**To do**
Nothing in the entries may change when you repeat them, and no images may appear.

(Input data Opens)

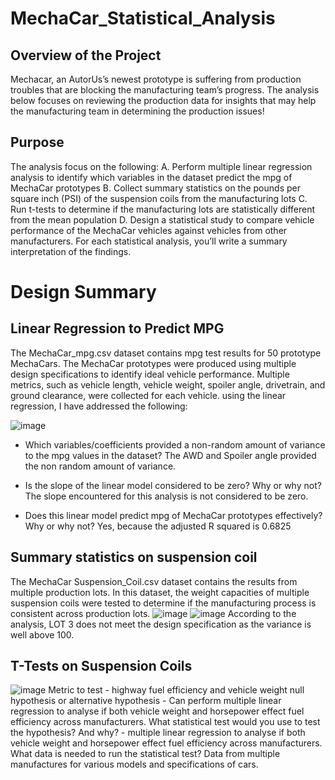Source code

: # MechaCar_Statistical_Analysis
## Overview of the Project
Mechacar, an AutorUs’s newest prototype is suffering from production troubles that are blocking the manufacturing team’s progress. The analysis below focuses on reviewing the production data for insights that may help the manufacturing team in determining the production issues!

## Purpose
The analysis focus on the following:
A. Perform multiple linear regression analysis to identify which variables in the dataset predict the mpg of MechaCar prototypes
B. Collect summary statistics on the pounds per square inch (PSI) of the suspension coils from the manufacturing lots
C. Run t-tests to determine if the manufacturing lots are statistically different from the mean population
D. Design a statistical study to compare vehicle performance of the MechaCar vehicles against vehicles from other manufacturers. For each statistical analysis, you’ll write a summary interpretation of the findings.

# Design Summary
## Linear Regression to Predict MPG
The MechaCar_mpg.csv dataset contains mpg test results for 50 prototype MechaCars. The MechaCar prototypes were produced using multiple design specifications to identify ideal vehicle performance. Multiple metrics, such as vehicle length, vehicle weight, spoiler angle, drivetrain, and ground clearance, were collected for each vehicle. using the linear regression, I have addressed the following:

![image](https://user-images.githubusercontent.com/92557075/153796666-d2e6c74b-67b5-4128-95d0-c7ea6880168e.png)

* Which variables/coefficients provided a non-random amount of variance to the mpg values in the dataset?
The AWD and Spoiler angle provided the non random amount of variance.

* Is the slope of the linear model considered to be zero? Why or why not?
The slope encountered for this analysis is not considered to be zero.
* Does this linear model predict mpg of MechaCar prototypes effectively? Why or why not?
Yes, because the adjusted R squared is 0.6825

## Summary statistics on suspension coil
The MechaCar Suspension_Coil.csv dataset contains the results from multiple production lots. In this dataset, the weight capacities of multiple suspension coils were tested to determine if the manufacturing process is consistent across production lots. 
![image](https://user-images.githubusercontent.com/92557075/153797188-cde6f96a-ab21-4a41-a3e0-451321a4e51e.png)
![image](https://user-images.githubusercontent.com/92557075/153797198-78ab1ab3-badc-443a-9f8a-fd30b7de1732.png)
According to the analysis, LOT 3 does not meet the design specification as the variance is well above 100. 

## T-Tests on Suspension Coils
![image](https://user-images.githubusercontent.com/92557075/153797362-ce8d4422-7875-436a-bf44-837d9ad55bbe.png)
Metric to test - highway fuel efficiency and vehicle weight
null hypothesis or alternative hypothesis - Can perform multiple linear regression to analyse if both vehicle weight and horsepower effect fuel efficiency across manufacturers.
What statistical test would you use to test the hypothesis? And why? - multiple linear regression to analyse if both vehicle weight and horsepower effect fuel efficiency across manufacturers.
What data is needed to run the statistical test? Data from multiple manufactures for various models and specifications of cars. 
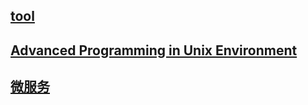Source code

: ## [tool](./tool/index)
## [Advanced Programming in Unix Environment](./Advanced-Programming-in-Unix-Environment/index)
## [微服务](./Microservices/Microservices)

(Input data Closes)

**Solution**
Source code

: # MechaCar_Statistical_Analysis
## Overview of the Project
Mechacar, an AutorUs’s newest prototype is suffering from production troubles that are blocking the manufacturing team’s progress. The analysis below focuses on reviewing the production data for insights that may help the manufacturing team in determining the production issues!

## Purpose
The analysis focus on the following:
A. Perform multiple linear regression analysis to identify which variables in the dataset predict the mpg of MechaCar prototypes
B. Collect summary statistics on the pounds per square inch (PSI) of the suspension coils from the manufacturing lots
C. Run t-tests to determine if the manufacturing lots are statistically different from the mean population
D. Design a statistical study to compare vehicle performance of the MechaCar vehicles against vehicles from other manufacturers. For each statistical analysis, you’ll write a summary interpretation of the findings.

# Design Summary
## Linear Regression to Predict MPG
The MechaCar_mpg.csv dataset contains mpg test results for 50 prototype MechaCars. The MechaCar prototypes were produced using multiple design specifications to identify ideal vehicle performance. Multiple metrics, such as vehicle length, vehicle weight, spoiler angle, drivetrain, and ground clearance, were collected for each vehicle. using the linear regression, I have addressed the following:

![image](https://user-images.githubusercontent.com/92557075/153796666-d2e6c74b-67b5-4128-95d0-c7ea6880168e.png)

* Which variables/coefficients provided a non-random amount of variance to the mpg values in the dataset?
The AWD and Spoiler angle provided the non random amount of variance.

* Is the slope of the linear model considered to be zero? Why or why not?
The slope encountered for this analysis is not considered to be zero.
* Does this linear model predict mpg of MechaCar prototypes effectively? Why or why not?
Yes, because the adjusted R squared is 0.6825

## Summary statistics on suspension coil
The MechaCar Suspension_Coil.csv dataset contains the results from multiple production lots. In this dataset, the weight capacities of multiple suspension coils were tested to determine if the manufacturing process is consistent across production lots. 
![image](https://user-images.githubusercontent.com/92557075/153797188-cde6f96a-ab21-4a41-a3e0-451321a4e51e.png)
![image](https://user-images.githubusercontent.com/92557075/153797198-78ab1ab3-badc-443a-9f8a-fd30b7de1732.png)
According to the analysis, LOT 3 does not meet the design specification as the variance is well above 100. 

## T-Tests on Suspension Coils
![image](https://user-images.githubusercontent.com/92557075/153797362-ce8d4422-7875-436a-bf44-837d9ad55bbe.png)
Metric to test - highway fuel efficiency and vehicle weight
null hypothesis or alternative hypothesis - Can perform multiple linear regression to analyse if both vehicle weight and horsepower effect fuel efficiency across manufacturers.
What statistical test would you use to test the hypothesis? And why? - multiple linear regression to analyse if both vehicle weight and horsepower effect fuel efficiency across manufacturers.
What data is needed to run the statistical test? Data from multiple manufactures for various models and specifications of cars. 
Source code

: ## [tool](./tool/index)
## [Advanced Programming in Unix Environment](./Advanced-Programming-in-Unix-Environment/index)
## [微服务](./Microservices/Microservices)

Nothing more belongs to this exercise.